▶ [Exercise brief] Across these entries, how many lines contain the word "scores"? Answer with only the number.
Given data Block Start
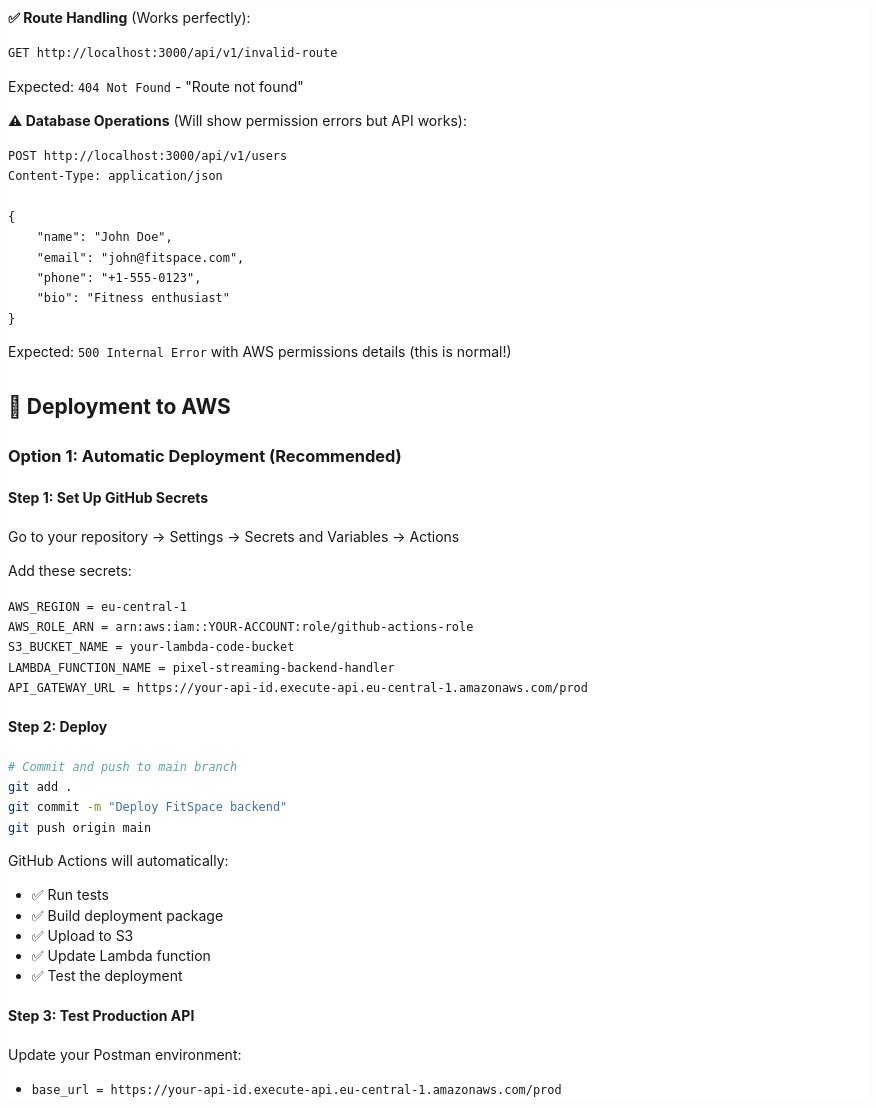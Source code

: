 **✅ Route Handling** (Works perfectly):
```
GET http://localhost:3000/api/v1/invalid-route
```
Expected: `404 Not Found` - "Route not found"

**⚠️ Database Operations** (Will show permission errors but API works):
```
POST http://localhost:3000/api/v1/users
Content-Type: application/json

{
    "name": "John Doe",
    "email": "john@fitspace.com",
    "phone": "+1-555-0123",
    "bio": "Fitness enthusiast"
}
```
Expected: `500 Internal Error` with AWS permissions details (this is normal!)

## 🚀 **Deployment to AWS**

### **Option 1: Automatic Deployment (Recommended)**

#### **Step 1: Set Up GitHub Secrets**
Go to your repository → Settings → Secrets and Variables → Actions

Add these secrets:
```
AWS_REGION = eu-central-1
AWS_ROLE_ARN = arn:aws:iam::YOUR-ACCOUNT:role/github-actions-role
S3_BUCKET_NAME = your-lambda-code-bucket
LAMBDA_FUNCTION_NAME = pixel-streaming-backend-handler
API_GATEWAY_URL = https://your-api-id.execute-api.eu-central-1.amazonaws.com/prod
```

#### **Step 2: Deploy**
```bash
# Commit and push to main branch
git add .
git commit -m "Deploy FitSpace backend"
git push origin main
```

GitHub Actions will automatically:
- ✅ Run tests
- ✅ Build deployment package
- ✅ Upload to S3
- ✅ Update Lambda function
- ✅ Test the deployment

#### **Step 3: Test Production API**
Update your Postman environment:
- `base_url = https://your-api-id.execute-api.eu-central-1.amazonaws.com/prod`
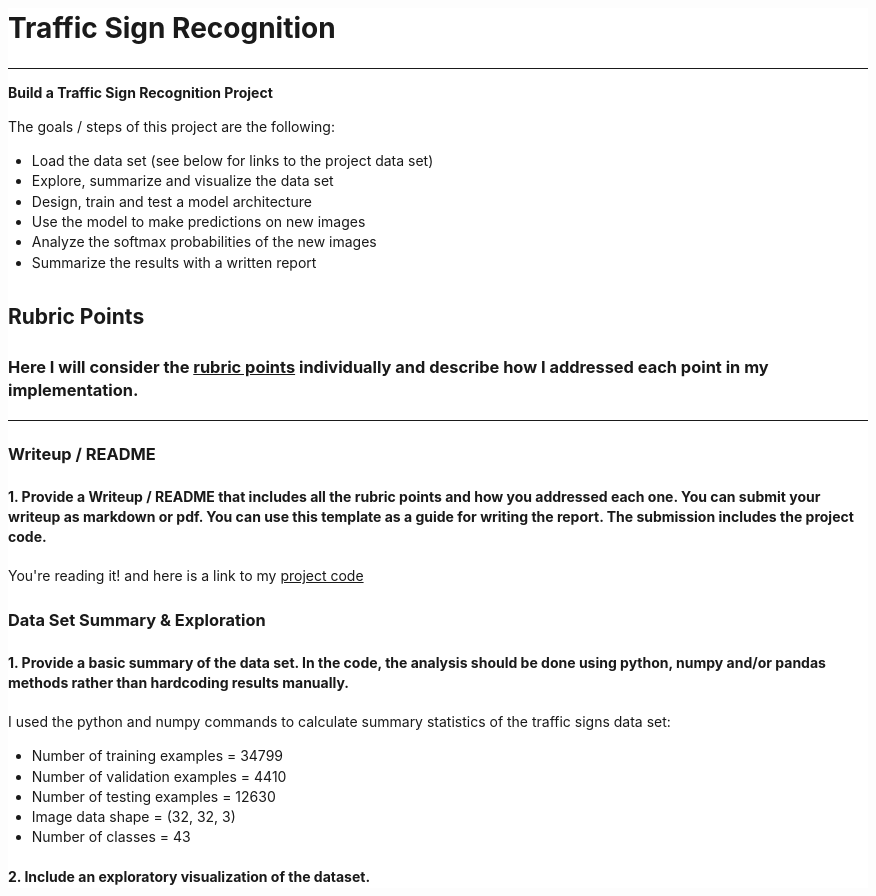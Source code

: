 # **Traffic Sign Recognition** 


---

**Build a Traffic Sign Recognition Project**

The goals / steps of this project are the following:

* Load the data set (see below for links to the project data set)
* Explore, summarize and visualize the data set
* Design, train and test a model architecture
* Use the model to make predictions on new images
* Analyze the softmax probabilities of the new images
* Summarize the results with a written report


[//]: # (Image References)

[image1]: ./images/norm_hist.png "Normalized histogram of the data set"
[image2]: ./images/random_picture.png "BUmpy road ahead picture"
[image3]: ./images/preprocessing.png "Traffic sign before and after preprocessing"
[image4]: ./images/failed1.png "Failed prediction 1"
[image5]: ./images/failed2.png "Failed prediction 2"
[image6]: ./images/failed3.png "Failed prediction 3"
[image7]: ./images/failed4.png "Failed prediction 4"
[image8]: ./images/failed5.png "Failed prediction 5"
[image9]: ./images/all1.png "New images 1"
[image10]: ./images/all2.png "New images 2"
[image11]: ./images/all3.png "New images 3"
[image12]: ./images/all4.png "New images 4"
[image13]: ./images/model.png "Model graph"

## Rubric Points
### Here I will consider the [rubric points](https://review.udacity.com/#!/rubrics/481/view) individually and describe how I addressed each point in my implementation.  

---
### Writeup / README

#### 1. Provide a Writeup / README that includes all the rubric points and how you addressed each one. You can submit your writeup as markdown or pdf. You can use this template as a guide for writing the report. The submission includes the project code.

You're reading it! and here is a link to my [project code](https://github.com/janulicny/sdcnd-traffic-signs-classification/blob/master/Traffic_Sign_Classifier-submit.ipynb)

### Data Set Summary & Exploration

#### 1. Provide a basic summary of the data set. In the code, the analysis should be done using python, numpy and/or pandas methods rather than hardcoding results manually.

I used the python and numpy commands to calculate summary statistics of the traffic
signs data set:

* Number of training examples = 34799
* Number of validation examples = 4410 
* Number of testing examples = 12630
* Image data shape = (32, 32, 3)
* Number of classes = 43


#### 2. Include an exploratory visualization of the dataset.
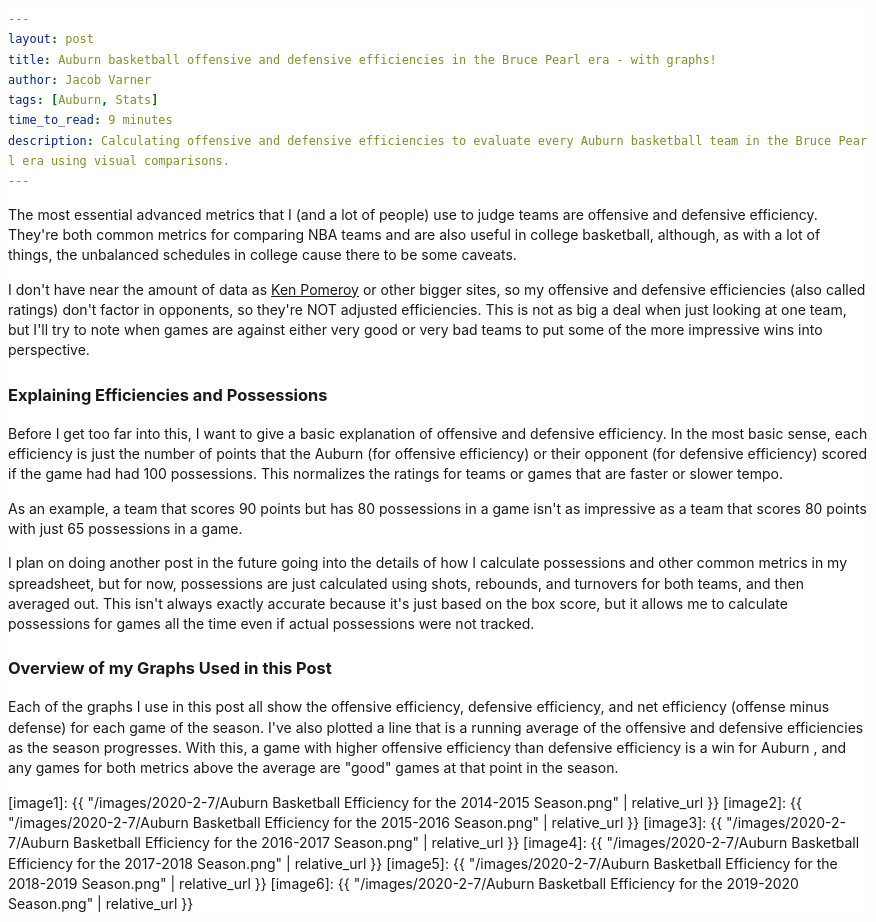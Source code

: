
 ```yaml
---
layout: post
title: Auburn basketball offensive and defensive efficiencies in the Bruce Pearl era - with graphs!
author: Jacob Varner
tags: [Auburn, Stats]
time_to_read: 9 minutes
description: Calculating offensive and defensive efficiencies to evaluate every Auburn basketball team in the Bruce Pearl era using visual comparisons.
---
```


The most essential advanced metrics that I (and a lot of people) use to
judge teams are offensive and defensive efficiency. They're both common metrics for
comparing NBA teams and are also useful in college basketball, although, as with
a lot of things, the unbalanced schedules in college cause there to be
some caveats.

I don't have near the amount of data as [Ken Pomeroy](https://www.kenpom.com)
or other bigger sites, so my offensive and defensive efficiencies (also called
ratings) don't factor in opponents, so they're NOT adjusted efficiencies. This
is not as big a deal when just looking at one team, but I'll try to note when
games are against either very good or very bad teams to put some of the
more impressive wins into perspective.

### Explaining Efficiencies and Possessions

Before I get too far into this, I want to give a basic explanation of offensive
and defensive efficiency. In the most basic sense, each efficiency is just the
number of points that the Auburn (for offensive efficiency) or their opponent
(for defensive efficiency) scored if the game had had 100 possessions. This
normalizes the ratings for teams or games that are faster or slower tempo.

As an example, a team that scores 90 points but has 80 possessions in a game
isn't as impressive as a team that scores 80 points with just 65 possessions in
a game.

I plan on doing another post in the future going into the details of how I
calculate possessions and other common metrics in my spreadsheet, but for now,
possessions are just calculated using shots, rebounds, and turnovers for both
teams, and then averaged out. This isn't always exactly accurate because it's
just based on the box score, but it allows me to calculate possessions for games
all the time even if actual possessions were not tracked.

### Overview of my Graphs Used in this Post

Each of the graphs I use in this post all show the offensive efficiency,
defensive efficiency, and net efficiency (offense minus defense) for each game
of the season. I've also plotted a line that is a running average of the
offensive and defensive efficiencies as the season progresses. With this, a game
with higher offensive efficiency than defensive efficiency is a win for Auburn
, and any games for both metrics above the average are "good" games at that point
in the season.


[image1]: {{ "/images/2020-2-7/Auburn Basketball Efficiency for the 2014-2015 Season.png" | relative_url }}
[image2]: {{ "/images/2020-2-7/Auburn Basketball Efficiency for the 2015-2016 Season.png" | relative_url }}
[image3]: {{ "/images/2020-2-7/Auburn Basketball Efficiency for the 2016-2017 Season.png" | relative_url }}
[image4]: {{ "/images/2020-2-7/Auburn Basketball Efficiency for the 2017-2018 Season.png" | relative_url }}
[image5]: {{ "/images/2020-2-7/Auburn Basketball Efficiency for the 2018-2019 Season.png" | relative_url }}
[image6]: {{ "/images/2020-2-7/Auburn Basketball Efficiency for the 2019-2020 Season.png" | relative_url }}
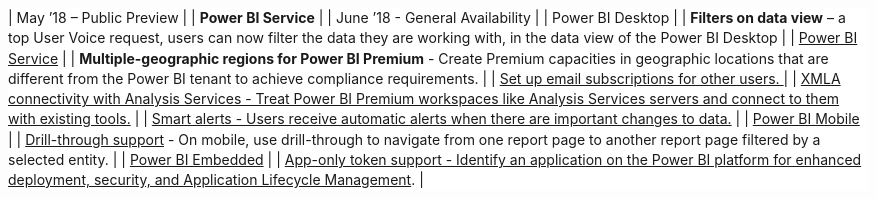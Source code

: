 | May ’18 – Public Preview                                                                                                                                                                                                                                                                                                                                                                               |
| **Power BI Service**                                                                                                                                                                                                                                                                                                                                                                                   |
| June ’18 - General Availability                                                                                                                                                                                                                                                                                                                                                                        |
| Power BI Desktop                                                                                                                                                                                                                                                                                                                                                                                       |
| **Filters on data view** – a top User Voice request, users can now filter the data they are working with, in the data view of the Power BI Desktop                                                                                                                                                                                                                                                     |
| [Power BI Service](../power-bi-service/index.md)                                                                                                                                                                                                                                                                                                                                                                 |
| **Multiple-geographic regions for Power BI Premium** - Create Premium capacities in geographic locations that are different from the Power BI tenant to achieve compliance requirements.                                                                                                                                                                                                               |
| [Set up email subscriptions for other users. ](../power-bi-service/subscribe-other-users-for-email.md)                                                                                                                                                                                                                                                                                                                                |
| [XMLA connectivity with Analysis Services - Treat Power BI Premium workspaces like Analysis Services servers and connect to them with existing tools.](../power-bi-service/xmla-connectivity-and-api-parity-with-analysis-services.md)                                                                                                                                                                                                                        |
| [Smart alerts - Users receive automatic alerts when there are important changes to data.](../power-bi-service/smart-alerts.md)                                                                                                                                                                                                                                                                                              |
| [Power BI Mobile](../power-bi-mobile/index.md)                                                                                                                                                                                                                                                                                                                                                                   |
| [Drill-through support](_Drill-through_support) - On mobile, use drill-through to navigate from one report page to another report page filtered by a selected entity.                                                                                                                                                                                                                                 |
| [Power BI Embedded](../power-bi-embedded/index.md)                                                                                                                                                                                                                                                                                                                                                               |
| [App-only token support - Identify an application on the Power BI platform for enhanced deployment, security, and Application Lifecycle Management](_App-only_token_support).                                                                                                                                                                                                                         |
Given data Block End
▶ [Written response] 2